INPUT RECORDS
=== Section Start ===
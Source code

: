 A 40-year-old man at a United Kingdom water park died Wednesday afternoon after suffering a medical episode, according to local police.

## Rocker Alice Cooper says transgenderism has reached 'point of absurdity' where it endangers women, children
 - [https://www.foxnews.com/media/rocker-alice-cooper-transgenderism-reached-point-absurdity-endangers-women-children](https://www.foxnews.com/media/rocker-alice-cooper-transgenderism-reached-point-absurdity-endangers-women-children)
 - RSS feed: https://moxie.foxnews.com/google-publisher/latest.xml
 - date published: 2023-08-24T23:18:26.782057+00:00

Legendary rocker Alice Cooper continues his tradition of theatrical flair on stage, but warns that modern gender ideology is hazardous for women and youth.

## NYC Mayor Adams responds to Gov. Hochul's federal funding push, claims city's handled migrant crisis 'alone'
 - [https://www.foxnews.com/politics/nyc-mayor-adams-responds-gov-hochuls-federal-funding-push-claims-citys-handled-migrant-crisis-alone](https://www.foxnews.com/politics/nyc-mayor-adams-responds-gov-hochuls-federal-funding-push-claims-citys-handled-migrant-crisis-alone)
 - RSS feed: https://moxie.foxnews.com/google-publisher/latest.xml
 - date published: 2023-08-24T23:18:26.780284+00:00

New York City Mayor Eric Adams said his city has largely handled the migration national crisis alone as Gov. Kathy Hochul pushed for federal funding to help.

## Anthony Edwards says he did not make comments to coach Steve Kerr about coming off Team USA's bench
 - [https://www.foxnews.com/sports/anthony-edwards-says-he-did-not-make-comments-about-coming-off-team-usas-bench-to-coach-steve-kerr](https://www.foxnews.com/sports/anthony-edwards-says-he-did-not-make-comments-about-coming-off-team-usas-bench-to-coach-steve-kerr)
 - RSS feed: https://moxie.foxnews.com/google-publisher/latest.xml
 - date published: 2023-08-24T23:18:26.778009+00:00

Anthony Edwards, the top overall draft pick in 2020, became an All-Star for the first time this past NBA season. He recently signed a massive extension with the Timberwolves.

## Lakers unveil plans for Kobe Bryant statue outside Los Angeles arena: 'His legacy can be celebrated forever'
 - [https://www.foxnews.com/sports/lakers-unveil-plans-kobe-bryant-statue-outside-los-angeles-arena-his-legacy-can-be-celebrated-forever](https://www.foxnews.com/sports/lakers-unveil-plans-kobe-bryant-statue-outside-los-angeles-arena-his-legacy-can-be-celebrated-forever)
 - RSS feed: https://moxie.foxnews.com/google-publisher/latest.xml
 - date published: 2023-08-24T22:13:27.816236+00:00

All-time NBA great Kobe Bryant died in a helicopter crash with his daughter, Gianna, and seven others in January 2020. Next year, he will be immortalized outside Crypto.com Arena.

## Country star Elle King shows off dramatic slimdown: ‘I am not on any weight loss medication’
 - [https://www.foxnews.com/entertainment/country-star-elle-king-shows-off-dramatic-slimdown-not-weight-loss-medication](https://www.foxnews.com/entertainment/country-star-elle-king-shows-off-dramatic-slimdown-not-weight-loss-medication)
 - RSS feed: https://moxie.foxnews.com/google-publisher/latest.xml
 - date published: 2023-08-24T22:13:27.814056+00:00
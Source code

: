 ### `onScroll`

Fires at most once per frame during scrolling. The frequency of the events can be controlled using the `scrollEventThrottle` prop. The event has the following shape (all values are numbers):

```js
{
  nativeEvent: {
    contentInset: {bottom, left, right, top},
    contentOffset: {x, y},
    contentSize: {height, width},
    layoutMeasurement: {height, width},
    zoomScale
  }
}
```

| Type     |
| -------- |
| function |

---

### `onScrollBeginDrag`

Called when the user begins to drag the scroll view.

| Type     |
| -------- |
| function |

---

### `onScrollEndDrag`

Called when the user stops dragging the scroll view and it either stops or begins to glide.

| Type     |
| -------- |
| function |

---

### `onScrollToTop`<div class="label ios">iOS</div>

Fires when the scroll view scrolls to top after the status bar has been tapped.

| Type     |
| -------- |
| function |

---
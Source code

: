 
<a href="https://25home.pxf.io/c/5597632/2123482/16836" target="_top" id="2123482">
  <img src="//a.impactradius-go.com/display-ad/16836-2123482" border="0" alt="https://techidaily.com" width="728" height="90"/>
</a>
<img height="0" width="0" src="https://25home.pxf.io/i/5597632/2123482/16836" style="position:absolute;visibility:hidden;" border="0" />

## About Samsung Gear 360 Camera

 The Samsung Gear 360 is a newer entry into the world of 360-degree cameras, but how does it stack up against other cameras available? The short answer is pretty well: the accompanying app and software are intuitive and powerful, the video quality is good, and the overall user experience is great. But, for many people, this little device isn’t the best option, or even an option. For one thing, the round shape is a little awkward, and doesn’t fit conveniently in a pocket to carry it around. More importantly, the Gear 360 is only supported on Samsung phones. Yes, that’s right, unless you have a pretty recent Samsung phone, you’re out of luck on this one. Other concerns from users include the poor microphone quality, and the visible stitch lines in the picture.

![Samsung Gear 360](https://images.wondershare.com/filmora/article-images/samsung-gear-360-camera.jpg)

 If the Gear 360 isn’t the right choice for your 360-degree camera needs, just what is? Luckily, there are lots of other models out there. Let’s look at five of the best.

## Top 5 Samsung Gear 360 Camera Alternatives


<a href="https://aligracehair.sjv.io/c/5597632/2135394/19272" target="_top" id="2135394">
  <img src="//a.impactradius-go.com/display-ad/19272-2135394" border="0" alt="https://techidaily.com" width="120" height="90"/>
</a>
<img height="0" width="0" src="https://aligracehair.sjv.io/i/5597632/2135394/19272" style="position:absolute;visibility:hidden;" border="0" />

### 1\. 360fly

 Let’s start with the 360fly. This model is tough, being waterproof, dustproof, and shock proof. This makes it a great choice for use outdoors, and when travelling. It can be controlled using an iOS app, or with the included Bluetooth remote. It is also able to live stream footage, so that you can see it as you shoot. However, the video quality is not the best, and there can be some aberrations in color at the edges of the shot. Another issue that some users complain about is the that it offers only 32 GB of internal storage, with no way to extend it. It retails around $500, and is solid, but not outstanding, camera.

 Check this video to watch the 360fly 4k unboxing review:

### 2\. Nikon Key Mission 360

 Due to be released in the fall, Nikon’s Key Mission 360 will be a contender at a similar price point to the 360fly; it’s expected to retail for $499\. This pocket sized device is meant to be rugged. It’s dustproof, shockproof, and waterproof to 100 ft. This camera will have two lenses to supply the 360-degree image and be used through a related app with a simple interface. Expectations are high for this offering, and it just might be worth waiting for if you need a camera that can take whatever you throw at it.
=== Section End ===
WORK TASK
Each line of the records with the word "plans" in it is to be copied.

REPLY TO THE TASK
## Lakers unveil plans for Kobe Bryant statue outside Los Angeles arena: 'His legacy can be celebrated forever'
 - [https://www.foxnews.com/sports/lakers-unveil-plans-kobe-bryant-statue-outside-los-angeles-arena-his-legacy-can-be-celebrated-forever](https://www.foxnews.com/sports/lakers-unveil-plans-kobe-bryant-statue-outside-los-angeles-arena-his-legacy-can-be-celebrated-forever)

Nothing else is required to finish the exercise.